> What you have to do
From the entries below, copy every line that has the word "backupscript".

> The data
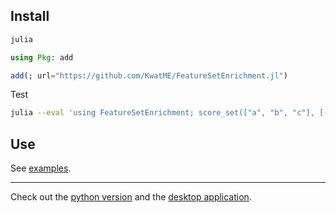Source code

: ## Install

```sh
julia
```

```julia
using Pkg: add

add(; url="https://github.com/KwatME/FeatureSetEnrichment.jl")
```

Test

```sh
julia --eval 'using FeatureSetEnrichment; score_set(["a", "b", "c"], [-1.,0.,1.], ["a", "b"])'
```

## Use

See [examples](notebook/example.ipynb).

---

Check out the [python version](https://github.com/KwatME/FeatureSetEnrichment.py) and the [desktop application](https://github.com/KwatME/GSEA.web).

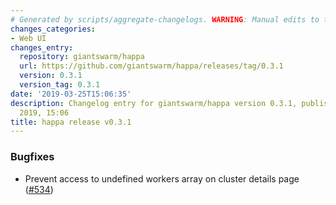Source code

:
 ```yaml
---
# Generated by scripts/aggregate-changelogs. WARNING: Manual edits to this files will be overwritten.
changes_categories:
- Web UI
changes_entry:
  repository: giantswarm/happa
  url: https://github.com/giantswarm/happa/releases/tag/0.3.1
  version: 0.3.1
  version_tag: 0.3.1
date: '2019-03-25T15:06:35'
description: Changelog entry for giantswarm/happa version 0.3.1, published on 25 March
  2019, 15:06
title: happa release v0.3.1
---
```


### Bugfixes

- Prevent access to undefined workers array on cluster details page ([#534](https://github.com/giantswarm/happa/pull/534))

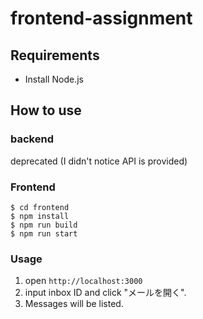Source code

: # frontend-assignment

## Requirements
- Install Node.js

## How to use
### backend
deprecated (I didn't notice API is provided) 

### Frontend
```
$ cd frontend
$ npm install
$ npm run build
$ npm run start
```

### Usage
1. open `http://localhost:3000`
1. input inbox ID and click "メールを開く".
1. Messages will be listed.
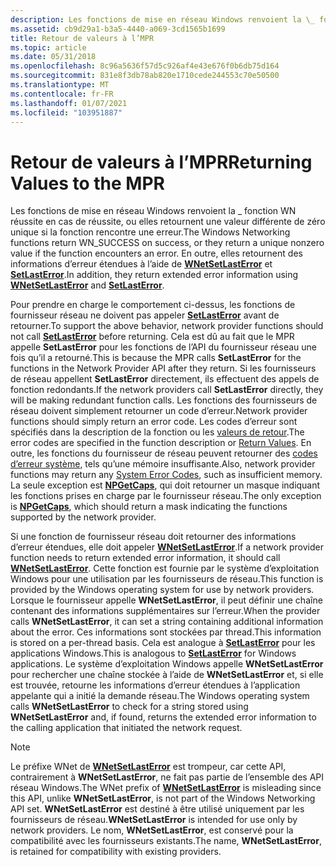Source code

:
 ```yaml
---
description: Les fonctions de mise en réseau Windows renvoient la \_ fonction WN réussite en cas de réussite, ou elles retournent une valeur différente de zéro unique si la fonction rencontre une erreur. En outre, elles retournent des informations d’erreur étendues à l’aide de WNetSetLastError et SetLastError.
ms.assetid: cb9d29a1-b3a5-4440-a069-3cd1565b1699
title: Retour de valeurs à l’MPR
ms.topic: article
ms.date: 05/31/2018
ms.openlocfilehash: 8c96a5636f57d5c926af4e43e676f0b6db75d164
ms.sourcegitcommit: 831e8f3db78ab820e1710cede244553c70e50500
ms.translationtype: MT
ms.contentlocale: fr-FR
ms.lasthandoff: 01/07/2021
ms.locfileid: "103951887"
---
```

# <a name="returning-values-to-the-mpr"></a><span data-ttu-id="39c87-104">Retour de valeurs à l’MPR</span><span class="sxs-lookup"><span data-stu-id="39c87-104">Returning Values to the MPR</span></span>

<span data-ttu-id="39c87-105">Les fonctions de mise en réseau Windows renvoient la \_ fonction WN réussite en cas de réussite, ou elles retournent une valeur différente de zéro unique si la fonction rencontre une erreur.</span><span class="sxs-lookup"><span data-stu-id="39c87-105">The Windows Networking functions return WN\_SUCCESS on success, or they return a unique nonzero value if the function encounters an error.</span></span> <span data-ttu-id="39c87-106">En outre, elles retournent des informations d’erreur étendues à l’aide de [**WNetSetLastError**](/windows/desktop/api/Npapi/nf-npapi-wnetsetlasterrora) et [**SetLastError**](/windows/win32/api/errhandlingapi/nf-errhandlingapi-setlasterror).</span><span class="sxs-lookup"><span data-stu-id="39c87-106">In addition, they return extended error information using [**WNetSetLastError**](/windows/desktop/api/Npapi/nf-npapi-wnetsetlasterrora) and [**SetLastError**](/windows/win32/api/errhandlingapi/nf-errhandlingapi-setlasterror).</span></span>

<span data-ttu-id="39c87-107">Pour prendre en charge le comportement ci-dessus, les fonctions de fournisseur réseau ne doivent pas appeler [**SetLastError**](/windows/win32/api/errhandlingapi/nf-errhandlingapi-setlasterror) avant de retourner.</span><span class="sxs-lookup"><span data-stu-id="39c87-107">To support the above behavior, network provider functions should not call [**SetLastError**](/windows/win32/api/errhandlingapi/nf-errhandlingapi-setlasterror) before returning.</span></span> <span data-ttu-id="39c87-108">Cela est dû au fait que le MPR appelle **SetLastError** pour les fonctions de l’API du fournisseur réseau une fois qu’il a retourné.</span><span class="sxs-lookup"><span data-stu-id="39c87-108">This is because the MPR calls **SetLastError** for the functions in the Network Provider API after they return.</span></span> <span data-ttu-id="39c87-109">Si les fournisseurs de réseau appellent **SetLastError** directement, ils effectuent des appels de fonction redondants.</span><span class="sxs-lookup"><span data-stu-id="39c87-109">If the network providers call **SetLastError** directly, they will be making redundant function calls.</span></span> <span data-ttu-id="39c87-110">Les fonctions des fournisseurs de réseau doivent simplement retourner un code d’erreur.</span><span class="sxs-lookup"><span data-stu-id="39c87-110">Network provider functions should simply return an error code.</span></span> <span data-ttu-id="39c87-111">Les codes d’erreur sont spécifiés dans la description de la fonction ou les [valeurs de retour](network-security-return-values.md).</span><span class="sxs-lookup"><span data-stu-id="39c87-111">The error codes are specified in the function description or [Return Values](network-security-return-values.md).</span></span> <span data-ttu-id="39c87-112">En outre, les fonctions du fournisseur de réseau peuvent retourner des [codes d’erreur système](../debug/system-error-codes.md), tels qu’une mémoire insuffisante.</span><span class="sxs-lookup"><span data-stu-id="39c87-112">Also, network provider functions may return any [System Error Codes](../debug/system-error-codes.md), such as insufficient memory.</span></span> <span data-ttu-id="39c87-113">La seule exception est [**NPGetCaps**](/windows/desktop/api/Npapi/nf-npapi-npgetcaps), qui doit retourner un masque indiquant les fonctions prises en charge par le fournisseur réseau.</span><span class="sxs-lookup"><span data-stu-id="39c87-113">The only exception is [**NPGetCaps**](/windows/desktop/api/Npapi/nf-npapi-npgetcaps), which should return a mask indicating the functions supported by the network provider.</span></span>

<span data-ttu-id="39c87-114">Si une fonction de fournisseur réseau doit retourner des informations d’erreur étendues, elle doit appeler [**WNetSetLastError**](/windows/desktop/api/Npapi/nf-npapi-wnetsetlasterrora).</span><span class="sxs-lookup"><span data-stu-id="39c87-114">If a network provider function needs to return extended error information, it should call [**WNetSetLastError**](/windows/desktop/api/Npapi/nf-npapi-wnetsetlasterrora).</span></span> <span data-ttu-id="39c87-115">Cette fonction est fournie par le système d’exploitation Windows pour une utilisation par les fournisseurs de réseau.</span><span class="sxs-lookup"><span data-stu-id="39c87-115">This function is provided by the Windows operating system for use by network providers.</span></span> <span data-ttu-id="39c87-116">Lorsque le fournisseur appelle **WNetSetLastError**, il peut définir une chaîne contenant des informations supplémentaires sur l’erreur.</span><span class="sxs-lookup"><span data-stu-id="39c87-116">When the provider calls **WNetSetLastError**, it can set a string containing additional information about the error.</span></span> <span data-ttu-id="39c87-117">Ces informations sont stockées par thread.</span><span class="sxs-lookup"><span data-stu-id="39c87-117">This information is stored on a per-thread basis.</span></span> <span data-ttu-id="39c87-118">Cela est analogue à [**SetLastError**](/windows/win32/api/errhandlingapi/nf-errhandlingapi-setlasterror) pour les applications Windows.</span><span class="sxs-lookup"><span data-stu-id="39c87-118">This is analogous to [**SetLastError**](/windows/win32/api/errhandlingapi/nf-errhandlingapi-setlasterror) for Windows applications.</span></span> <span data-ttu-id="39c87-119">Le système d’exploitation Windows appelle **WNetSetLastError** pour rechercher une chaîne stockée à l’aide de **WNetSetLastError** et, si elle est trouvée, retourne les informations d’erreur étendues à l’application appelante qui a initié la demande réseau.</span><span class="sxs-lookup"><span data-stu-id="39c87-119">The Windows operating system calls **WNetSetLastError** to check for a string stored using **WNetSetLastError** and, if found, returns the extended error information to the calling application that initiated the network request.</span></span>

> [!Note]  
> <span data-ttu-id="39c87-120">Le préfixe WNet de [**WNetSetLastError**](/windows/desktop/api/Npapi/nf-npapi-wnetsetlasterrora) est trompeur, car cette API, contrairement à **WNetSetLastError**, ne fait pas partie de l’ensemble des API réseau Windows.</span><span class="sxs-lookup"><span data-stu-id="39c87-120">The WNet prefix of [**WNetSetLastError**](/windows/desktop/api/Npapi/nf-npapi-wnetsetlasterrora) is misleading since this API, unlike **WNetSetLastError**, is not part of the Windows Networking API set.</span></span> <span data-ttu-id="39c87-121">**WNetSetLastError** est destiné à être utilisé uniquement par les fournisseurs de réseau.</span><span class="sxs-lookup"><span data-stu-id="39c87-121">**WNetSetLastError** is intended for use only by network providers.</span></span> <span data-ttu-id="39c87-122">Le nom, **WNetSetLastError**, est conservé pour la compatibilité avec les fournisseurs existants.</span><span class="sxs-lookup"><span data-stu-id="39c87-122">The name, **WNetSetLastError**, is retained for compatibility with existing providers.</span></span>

==

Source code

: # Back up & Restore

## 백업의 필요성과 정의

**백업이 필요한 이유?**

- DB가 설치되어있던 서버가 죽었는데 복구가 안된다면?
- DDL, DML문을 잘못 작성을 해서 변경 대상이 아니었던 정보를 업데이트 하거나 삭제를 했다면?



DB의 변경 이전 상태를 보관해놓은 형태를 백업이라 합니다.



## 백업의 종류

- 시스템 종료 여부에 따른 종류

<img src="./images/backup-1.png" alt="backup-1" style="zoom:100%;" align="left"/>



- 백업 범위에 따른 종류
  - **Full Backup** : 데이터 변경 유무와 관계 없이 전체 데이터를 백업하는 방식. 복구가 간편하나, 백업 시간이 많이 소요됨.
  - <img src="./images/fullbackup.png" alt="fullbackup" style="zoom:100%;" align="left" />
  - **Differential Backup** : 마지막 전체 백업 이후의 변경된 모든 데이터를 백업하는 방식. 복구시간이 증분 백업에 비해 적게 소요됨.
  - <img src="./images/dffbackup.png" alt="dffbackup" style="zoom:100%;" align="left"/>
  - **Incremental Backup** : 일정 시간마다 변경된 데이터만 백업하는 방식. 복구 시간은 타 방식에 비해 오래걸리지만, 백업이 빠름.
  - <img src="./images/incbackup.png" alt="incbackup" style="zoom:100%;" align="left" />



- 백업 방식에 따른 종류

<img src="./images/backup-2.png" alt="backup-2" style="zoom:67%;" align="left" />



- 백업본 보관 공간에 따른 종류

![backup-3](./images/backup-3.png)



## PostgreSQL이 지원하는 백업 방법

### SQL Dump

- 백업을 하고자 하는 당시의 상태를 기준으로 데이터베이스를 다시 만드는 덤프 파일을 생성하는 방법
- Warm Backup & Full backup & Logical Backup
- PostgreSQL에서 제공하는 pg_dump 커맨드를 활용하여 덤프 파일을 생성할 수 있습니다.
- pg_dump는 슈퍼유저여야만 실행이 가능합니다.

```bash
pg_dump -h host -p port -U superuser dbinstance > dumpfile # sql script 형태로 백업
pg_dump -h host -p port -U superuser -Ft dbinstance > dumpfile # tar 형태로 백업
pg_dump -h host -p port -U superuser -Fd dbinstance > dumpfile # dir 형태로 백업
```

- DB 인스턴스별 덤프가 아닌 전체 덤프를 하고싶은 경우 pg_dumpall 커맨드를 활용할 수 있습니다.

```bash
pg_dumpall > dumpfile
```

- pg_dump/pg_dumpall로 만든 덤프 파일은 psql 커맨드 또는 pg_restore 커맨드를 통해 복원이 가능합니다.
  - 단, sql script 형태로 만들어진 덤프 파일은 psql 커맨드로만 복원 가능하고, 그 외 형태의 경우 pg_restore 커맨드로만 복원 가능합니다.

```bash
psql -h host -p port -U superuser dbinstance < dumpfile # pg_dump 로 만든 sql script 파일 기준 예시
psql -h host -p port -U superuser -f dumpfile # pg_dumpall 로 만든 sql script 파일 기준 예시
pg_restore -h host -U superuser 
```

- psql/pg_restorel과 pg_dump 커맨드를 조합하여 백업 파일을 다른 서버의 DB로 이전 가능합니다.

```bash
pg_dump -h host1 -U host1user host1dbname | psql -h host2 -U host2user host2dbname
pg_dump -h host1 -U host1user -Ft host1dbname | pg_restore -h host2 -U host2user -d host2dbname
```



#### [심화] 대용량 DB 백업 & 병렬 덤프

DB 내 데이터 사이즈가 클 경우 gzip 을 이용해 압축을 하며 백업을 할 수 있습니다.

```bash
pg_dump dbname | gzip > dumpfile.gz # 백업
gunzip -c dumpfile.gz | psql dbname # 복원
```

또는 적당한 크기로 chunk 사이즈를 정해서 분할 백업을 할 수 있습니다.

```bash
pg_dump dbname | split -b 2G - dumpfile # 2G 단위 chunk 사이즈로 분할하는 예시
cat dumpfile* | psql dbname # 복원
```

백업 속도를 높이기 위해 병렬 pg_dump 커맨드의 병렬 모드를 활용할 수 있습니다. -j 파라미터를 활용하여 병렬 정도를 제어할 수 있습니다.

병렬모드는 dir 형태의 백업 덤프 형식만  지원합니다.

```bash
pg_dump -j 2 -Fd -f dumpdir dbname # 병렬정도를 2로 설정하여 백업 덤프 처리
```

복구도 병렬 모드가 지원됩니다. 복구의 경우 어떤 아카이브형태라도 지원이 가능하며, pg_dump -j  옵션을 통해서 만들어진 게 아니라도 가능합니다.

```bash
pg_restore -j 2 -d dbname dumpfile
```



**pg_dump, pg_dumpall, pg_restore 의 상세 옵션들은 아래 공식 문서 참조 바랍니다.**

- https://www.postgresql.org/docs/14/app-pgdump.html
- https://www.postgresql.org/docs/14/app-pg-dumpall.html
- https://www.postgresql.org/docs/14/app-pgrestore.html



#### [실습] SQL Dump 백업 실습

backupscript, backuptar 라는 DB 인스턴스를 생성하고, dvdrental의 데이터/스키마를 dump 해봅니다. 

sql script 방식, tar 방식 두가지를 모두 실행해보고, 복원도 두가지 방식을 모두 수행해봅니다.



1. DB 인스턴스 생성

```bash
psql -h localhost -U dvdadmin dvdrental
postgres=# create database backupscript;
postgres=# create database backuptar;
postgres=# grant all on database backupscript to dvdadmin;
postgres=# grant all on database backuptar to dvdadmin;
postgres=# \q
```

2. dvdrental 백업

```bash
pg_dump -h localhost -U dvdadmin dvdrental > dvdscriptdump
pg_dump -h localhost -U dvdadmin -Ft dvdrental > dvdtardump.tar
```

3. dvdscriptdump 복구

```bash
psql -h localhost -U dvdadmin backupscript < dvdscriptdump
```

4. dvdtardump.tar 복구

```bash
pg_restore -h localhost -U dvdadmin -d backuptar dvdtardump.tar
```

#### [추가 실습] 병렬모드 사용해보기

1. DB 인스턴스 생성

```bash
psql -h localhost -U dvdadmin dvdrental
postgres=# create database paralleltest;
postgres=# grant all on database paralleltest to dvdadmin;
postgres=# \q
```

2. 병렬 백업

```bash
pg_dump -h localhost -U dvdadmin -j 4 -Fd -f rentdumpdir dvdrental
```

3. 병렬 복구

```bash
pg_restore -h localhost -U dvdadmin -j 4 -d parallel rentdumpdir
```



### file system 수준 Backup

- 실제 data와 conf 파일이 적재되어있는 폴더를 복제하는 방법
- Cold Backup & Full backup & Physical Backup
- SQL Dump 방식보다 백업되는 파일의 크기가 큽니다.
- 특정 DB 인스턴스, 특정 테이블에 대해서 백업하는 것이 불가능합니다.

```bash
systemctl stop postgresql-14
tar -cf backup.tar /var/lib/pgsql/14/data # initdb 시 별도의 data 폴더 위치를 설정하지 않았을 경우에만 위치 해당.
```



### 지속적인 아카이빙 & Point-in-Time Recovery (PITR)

> Final answer
backupscript, backuptar 라는 DB 인스턴스를 생성하고, dvdrental의 데이터/스키마를 dump 해봅니다. 
postgres=# create database backupscript;
postgres=# grant all on database backupscript to dvdadmin;
psql -h localhost -U dvdadmin backupscript < dvdscriptdump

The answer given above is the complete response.